---------- Source information

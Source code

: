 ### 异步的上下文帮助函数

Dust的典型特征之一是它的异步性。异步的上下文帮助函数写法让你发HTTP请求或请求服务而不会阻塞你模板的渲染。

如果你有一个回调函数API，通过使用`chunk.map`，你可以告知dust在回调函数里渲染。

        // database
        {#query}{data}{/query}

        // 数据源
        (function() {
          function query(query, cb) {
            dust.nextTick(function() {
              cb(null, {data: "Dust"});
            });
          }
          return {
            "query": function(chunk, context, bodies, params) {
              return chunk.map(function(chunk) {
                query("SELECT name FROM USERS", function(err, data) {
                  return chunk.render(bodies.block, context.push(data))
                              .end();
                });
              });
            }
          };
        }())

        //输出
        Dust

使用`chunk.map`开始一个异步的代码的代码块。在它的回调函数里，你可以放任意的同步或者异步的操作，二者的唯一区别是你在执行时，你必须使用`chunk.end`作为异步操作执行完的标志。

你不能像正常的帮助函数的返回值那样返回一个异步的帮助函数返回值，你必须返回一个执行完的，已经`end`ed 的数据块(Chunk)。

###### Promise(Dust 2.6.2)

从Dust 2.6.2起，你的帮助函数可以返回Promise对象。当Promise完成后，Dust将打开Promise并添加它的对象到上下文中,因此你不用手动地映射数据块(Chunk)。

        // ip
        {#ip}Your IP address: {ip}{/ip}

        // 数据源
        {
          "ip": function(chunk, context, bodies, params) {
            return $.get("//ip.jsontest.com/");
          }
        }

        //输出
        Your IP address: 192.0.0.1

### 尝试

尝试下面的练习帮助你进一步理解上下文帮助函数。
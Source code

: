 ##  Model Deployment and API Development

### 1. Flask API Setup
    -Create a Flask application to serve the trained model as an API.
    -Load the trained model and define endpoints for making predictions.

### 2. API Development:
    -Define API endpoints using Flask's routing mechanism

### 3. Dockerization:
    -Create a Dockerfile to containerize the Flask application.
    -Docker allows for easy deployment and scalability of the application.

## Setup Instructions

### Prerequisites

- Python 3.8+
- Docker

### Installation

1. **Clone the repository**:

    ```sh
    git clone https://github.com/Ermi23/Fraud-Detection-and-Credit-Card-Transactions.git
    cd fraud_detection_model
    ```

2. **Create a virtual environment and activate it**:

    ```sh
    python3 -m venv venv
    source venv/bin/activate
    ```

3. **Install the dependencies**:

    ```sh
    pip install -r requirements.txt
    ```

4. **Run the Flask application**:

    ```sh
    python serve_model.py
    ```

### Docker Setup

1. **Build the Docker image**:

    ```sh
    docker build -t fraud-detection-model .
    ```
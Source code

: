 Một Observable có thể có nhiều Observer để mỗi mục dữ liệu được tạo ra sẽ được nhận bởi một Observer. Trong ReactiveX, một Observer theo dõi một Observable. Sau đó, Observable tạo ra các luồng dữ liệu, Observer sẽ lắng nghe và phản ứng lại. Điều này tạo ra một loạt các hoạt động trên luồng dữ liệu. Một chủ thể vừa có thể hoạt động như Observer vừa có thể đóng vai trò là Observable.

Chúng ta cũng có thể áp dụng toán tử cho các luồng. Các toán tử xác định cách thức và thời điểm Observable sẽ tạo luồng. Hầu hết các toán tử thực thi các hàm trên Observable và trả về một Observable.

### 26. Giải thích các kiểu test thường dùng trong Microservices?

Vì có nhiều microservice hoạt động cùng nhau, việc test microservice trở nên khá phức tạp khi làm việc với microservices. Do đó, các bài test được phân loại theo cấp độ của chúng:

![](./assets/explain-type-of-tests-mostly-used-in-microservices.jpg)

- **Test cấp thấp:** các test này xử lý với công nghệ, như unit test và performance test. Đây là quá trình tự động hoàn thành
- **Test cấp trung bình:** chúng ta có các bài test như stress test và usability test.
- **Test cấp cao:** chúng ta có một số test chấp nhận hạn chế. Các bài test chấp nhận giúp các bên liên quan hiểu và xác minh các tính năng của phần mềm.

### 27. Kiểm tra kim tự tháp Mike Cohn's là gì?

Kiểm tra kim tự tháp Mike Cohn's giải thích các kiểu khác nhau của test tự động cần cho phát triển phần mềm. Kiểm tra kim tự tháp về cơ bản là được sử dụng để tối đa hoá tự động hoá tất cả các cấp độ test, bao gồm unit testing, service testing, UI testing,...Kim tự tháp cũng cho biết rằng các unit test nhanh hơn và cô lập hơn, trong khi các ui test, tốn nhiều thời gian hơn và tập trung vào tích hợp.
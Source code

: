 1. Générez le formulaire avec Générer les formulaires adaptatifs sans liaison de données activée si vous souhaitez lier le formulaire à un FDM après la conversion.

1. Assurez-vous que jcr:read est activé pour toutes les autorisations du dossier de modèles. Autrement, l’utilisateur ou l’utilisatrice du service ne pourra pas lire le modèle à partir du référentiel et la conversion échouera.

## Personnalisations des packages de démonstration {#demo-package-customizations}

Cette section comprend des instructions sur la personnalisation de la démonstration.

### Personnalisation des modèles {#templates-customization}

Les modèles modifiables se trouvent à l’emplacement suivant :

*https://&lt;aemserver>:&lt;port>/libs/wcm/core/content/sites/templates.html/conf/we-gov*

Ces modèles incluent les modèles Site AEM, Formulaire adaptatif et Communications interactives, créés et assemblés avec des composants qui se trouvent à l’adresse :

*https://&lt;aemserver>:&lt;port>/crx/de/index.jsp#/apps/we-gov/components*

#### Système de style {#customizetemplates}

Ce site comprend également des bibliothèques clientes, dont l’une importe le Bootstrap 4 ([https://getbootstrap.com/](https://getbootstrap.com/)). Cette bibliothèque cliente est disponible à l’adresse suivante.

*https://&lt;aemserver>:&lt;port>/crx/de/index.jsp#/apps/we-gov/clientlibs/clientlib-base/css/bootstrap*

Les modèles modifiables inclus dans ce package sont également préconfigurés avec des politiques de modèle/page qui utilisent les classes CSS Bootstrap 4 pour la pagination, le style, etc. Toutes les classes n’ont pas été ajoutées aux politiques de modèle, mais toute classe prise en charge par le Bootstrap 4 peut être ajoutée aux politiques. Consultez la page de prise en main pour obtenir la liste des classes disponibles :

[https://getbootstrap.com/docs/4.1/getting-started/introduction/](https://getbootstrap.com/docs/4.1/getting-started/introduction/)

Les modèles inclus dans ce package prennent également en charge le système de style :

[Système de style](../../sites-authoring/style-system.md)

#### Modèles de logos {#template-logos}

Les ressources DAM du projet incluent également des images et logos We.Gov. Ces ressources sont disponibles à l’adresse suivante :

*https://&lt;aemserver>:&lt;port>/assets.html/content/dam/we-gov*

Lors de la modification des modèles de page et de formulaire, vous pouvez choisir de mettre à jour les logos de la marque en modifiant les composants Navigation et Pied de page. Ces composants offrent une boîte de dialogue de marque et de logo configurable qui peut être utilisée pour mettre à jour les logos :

--------------------

### Action item
Among the lines above, repeat exactly those from the line with "### Prerequisites" to the line with "### 27. Kiểm", counting both ends.

### Written solution
### Prerequisites

- Python 3.8+
- Docker

### Installation

1. **Clone the repository**:

    ```sh
    git clone https://github.com/Ermi23/Fraud-Detection-and-Credit-Card-Transactions.git
    cd fraud_detection_model
    ```

2. **Create a virtual environment and activate it**:

    ```sh
    python3 -m venv venv
    source venv/bin/activate
    ```

3. **Install the dependencies**:

    ```sh
    pip install -r requirements.txt
    ```

4. **Run the Flask application**:

    ```sh
    python serve_model.py
    ```

### Docker Setup

1. **Build the Docker image**:

    ```sh
    docker build -t fraud-detection-model .
    ```
Source code

: Một Observable có thể có nhiều Observer để mỗi mục dữ liệu được tạo ra sẽ được nhận bởi một Observer. Trong ReactiveX, một Observer theo dõi một Observable. Sau đó, Observable tạo ra các luồng dữ liệu, Observer sẽ lắng nghe và phản ứng lại. Điều này tạo ra một loạt các hoạt động trên luồng dữ liệu. Một chủ thể vừa có thể hoạt động như Observer vừa có thể đóng vai trò là Observable.

Chúng ta cũng có thể áp dụng toán tử cho các luồng. Các toán tử xác định cách thức và thời điểm Observable sẽ tạo luồng. Hầu hết các toán tử thực thi các hàm trên Observable và trả về một Observable.

### 26. Giải thích các kiểu test thường dùng trong Microservices?

Vì có nhiều microservice hoạt động cùng nhau, việc test microservice trở nên khá phức tạp khi làm việc với microservices. Do đó, các bài test được phân loại theo cấp độ của chúng:

![](./assets/explain-type-of-tests-mostly-used-in-microservices.jpg)

- **Test cấp thấp:** các test này xử lý với công nghệ, như unit test và performance test. Đây là quá trình tự động hoàn thành
- **Test cấp trung bình:** chúng ta có các bài test như stress test và usability test.
- **Test cấp cao:** chúng ta có một số test chấp nhận hạn chế. Các bài test chấp nhận giúp các bên liên quan hiểu và xác minh các tính năng của phần mềm.

### 27. Kiểm tra kim tự tháp Mike Cohn's là gì?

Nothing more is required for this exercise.